- RECORDS TO USE
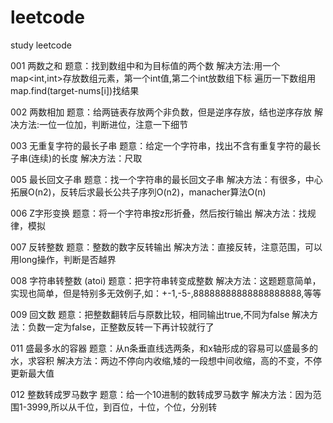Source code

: # leetcode
study leetcode

001 两数之和
题意：找到数组中和为目标值的两个数
解决方法:用一个map<int,int>存放数组元素，第一个int值,第二个int放数组下标
		遍历一下数组用map.find(target-nums[i])找结果
		
002 两数相加
题意：给两链表存放两个非负数，但是逆序存放，结也逆序存放
解决方法:一位一位加，判断进位，注意一下细节

003 无重复字符的最长子串
题意：给定一个字符串，找出不含有重复字符的最长子串(连续)的长度
解决方法：尺取

005 最长回文子串
题意：找一个字符串的最长回文子串
解决方法：有很多，中心拓展O(n2)，反转后求最长公共子序列O(n2)，manacher算法O(n)

006 Z字形变换
题意：将一个字符串按z形折叠，然后按行输出
解决方法：找规律，模拟

007 反转整数
题意：整数的数字反转输出
解决方法：直接反转，注意范围，可以用long操作，判断是否越界

008 字符串转整数 (atoi)
题意：把字符串转变成整数
解决方法：这题题意简单，实现也简单，但是特别多无效例子,如：+-1,-5-,88888888888888888888,等等

009 回文数
题意：把整数翻转后与原数比较，相同输出true,不同为false
解决方法：负数一定为false，正整数反转一下再计较就行了

011 盛最多水的容器
题意：从n条垂直线选两条，和x轴形成的容易可以盛最多的水，求容积
解决方法：两边不停向内收缩,矮的一段想中间收缩，高的不变，不停更新最大值

012 整数转成罗马数字
题意：给一个10进制的数转成罗马数字
解决方法：因为范围1-3999,所以从千位，到百位，十位，个位，分别转
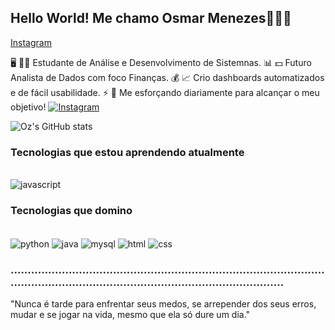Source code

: ## Hello World! Me chamo Osmar Menezes✌🏻✨
[Instagram]()

🖥️ 🧑‍💻 Estudante de Análise e Desenvolvimento de Sistemnas.
📊 💵 Futuro Analista de Dados com foco Finanças.
💰 📈 Crio dashboards automatizados e de fácil usabilidade. 
⚡ 🚀 Me esforçando diariamente para alcançar o meu objetivo!
[![Instagram](file:///C:/Users/1241303735/Downloads/Instagram_logo_2022.svg)](wwww.instagram.com/osmar.csv)

![Oz's GitHub stats](https://github-readme-stats.vercel.app/api?username=gitdooz&show_icons=true&theme=cobalt)

### Tecnologias que estou aprendendo atualmente
<div style="display: inline_block"><br/>
  <img align="center" alt="javascript" src="https://img.shields.io/badge/logo-javascript-blue?logo=javascript"/>
</div>


### Tecnologias que domino
<div style="display: inline_block"><br/>
  <img align="center" alt="python" src="https://img.shields.io/badge/Python-3776AB?style=for-the-badge&logo=python&logoColor=white"/>
  <img align="center" alt="java" src="https://img.shields.io/badge/Java-ED8B00?style=for-the-badge&logo=openjdk&logoColor=white"/>
  <img align="center" alt="mysql" src="https://img.shields.io/badge/MySQL-00000F?style=for-the-badge&logo=mysql&logoColor=white"/>
  <img align="center" alt="html" src="https://img.shields.io/badge/HTML-239120?style=for-the-badge&logo=html5&logoColor=white"/>
  <img align="center" alt="css" src="https://img.shields.io/badge/CSS-239120?&style=for-the-badge&logo=css3&logoColor=white"/>
</div>

### ............................................................................................................................................................................

"Nunca é tarde para enfrentar seus medos, se arrepender dos seus erros, mudar e se jogar na vida, mesmo que ela só dure um dia."

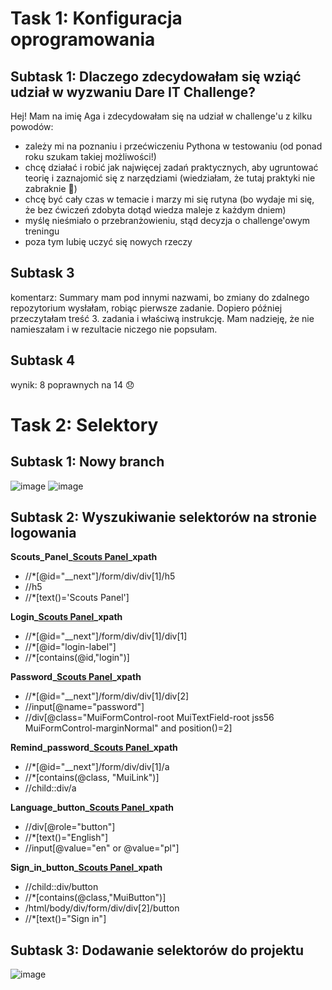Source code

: # Task 1: Konfiguracja oprogramowania
## Subtask 1: Dlaczego zdecydowałam się wziąć udział w wyzwaniu Dare IT Challenge?
Hej! Mam na imię Aga i zdecydowałam się na udział w challenge'u z kilku powodów:
- zależy mi na poznaniu i przećwiczeniu Pythona w testowaniu (od ponad roku szukam takiej możliwości!)
- chcę działać i robić jak najwięcej zadań praktycznych, aby ugruntować teorię i zaznajomić się z narzędziami (wiedziałam, że tutaj praktyki nie zabraknie 🙂)
- chcę być cały czas w temacie i marzy mi się rutyna (bo wydaje mi się, że bez ćwiczeń zdobyta dotąd wiedza maleje z każdym dniem)
- myślę nieśmiało o przebranżowieniu, stąd decyzja o challenge'owym treningu
- poza tym lubię uczyć się nowych rzeczy
## Subtask 3
komentarz: Summary mam pod innymi nazwami, bo zmiany do zdalnego repozytorium wysłałam, robiąc pierwsze zadanie. Dopiero później przeczytałam treść 3. zadania i właściwą instrukcję. Mam nadzieję, że nie namieszałam i w rezultacie niczego nie popsułam.
## Subtask 4
wynik: 8 poprawnych na 14 :disappointed:

# Task 2: Selektory
## Subtask 1: Nowy branch
![image](https://user-images.githubusercontent.com/116113886/230984521-b41735f7-866e-4de8-b45a-60f1e5cbe24a.png)
![image](https://user-images.githubusercontent.com/116113886/230984667-4071d291-e79f-48e8-a54d-a6f56d722e42.png)
## Subtask 2: Wyszukiwanie selektorów na stronie logowania
**Scouts_Panel_[Scouts Panel](https://scouts-test.futbolkolektyw.pl/en/login?redirected=true)_xpath**
- //*[@id="__next"]/form/div/div[1]/h5
- //h5
- //*[text()='Scouts Panel']

**Login_[Scouts Panel](https://scouts-test.futbolkolektyw.pl/en/login?redirected=true)_xpath**
- //*[@id="__next"]/form/div/div[1]/div[1]
- //*[@id="login-label"] 
- //*[contains(@id,"login")]

**Password_[Scouts Panel](https://scouts-test.futbolkolektyw.pl/en/login?redirected=true)_xpath**
- //*[@id="__next"]/form/div/div[1]/div[2]
- //input[@name="password"]
- //div[@class="MuiFormControl-root MuiTextField-root jss56 MuiFormControl-marginNormal" and position()=2]

**Remind_password_[Scouts Panel](https://scouts-test.futbolkolektyw.pl/en/login?redirected=true)_xpath**
- //*[@id="__next"]/form/div/div[1]/a
- //*[contains(@class, "MuiLink")] 
- //child::div/a

**Language_button_[Scouts Panel](https://scouts-test.futbolkolektyw.pl/en/login?redirected=true)_xpath**
- //div[@role="button"]
- //*[text()="English"]
- //input[@value="en" or @value="pl"]

**Sign_in_button_[Scouts Panel](https://scouts-test.futbolkolektyw.pl/en/login?redirected=true)_xpath**
- //child::div/button
- //*[contains(@class,"MuiButton")]
- /html/body/div/form/div/div[2]/button
- //*[text()="Sign in"]

## Subtask 3: Dodawanie selektorów do projektu
![image](https://user-images.githubusercontent.com/116113886/231213759-3f88a6b7-e359-4dd0-903f-9c7a42d88837.png)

- WORK TO BE COMPLETED
Transcribe only the lines above that start at the line containing "008 字符串转整数 (atoi)" and end at the line containing "o meu objetivo!". Omit pictures.

- WRITTEN ANSWER
008 字符串转整数 (atoi)
题意：把字符串转变成整数
解决方法：这题题意简单，实现也简单，但是特别多无效例子,如：+-1,-5-,88888888888888888888,等等

009 回文数
题意：把整数翻转后与原数比较，相同输出true,不同为false
解决方法：负数一定为false，正整数反转一下再计较就行了

011 盛最多水的容器
题意：从n条垂直线选两条，和x轴形成的容易可以盛最多的水，求容积
解决方法：两边不停向内收缩,矮的一段想中间收缩，高的不变，不停更新最大值

012 整数转成罗马数字
题意：给一个10进制的数转成罗马数字
解决方法：因为范围1-3999,所以从千位，到百位，十位，个位，分别转
Source code

: ## Hello World! Me chamo Osmar Menezes✌🏻✨
[Instagram]()

🖥️ 🧑‍💻 Estudante de Análise e Desenvolvimento de Sistemnas.
📊 💵 Futuro Analista de Dados com foco Finanças.
💰 📈 Crio dashboards automatizados e de fácil usabilidade. 
⚡ 🚀 Me esforçando diariamente para alcançar o meu objetivo!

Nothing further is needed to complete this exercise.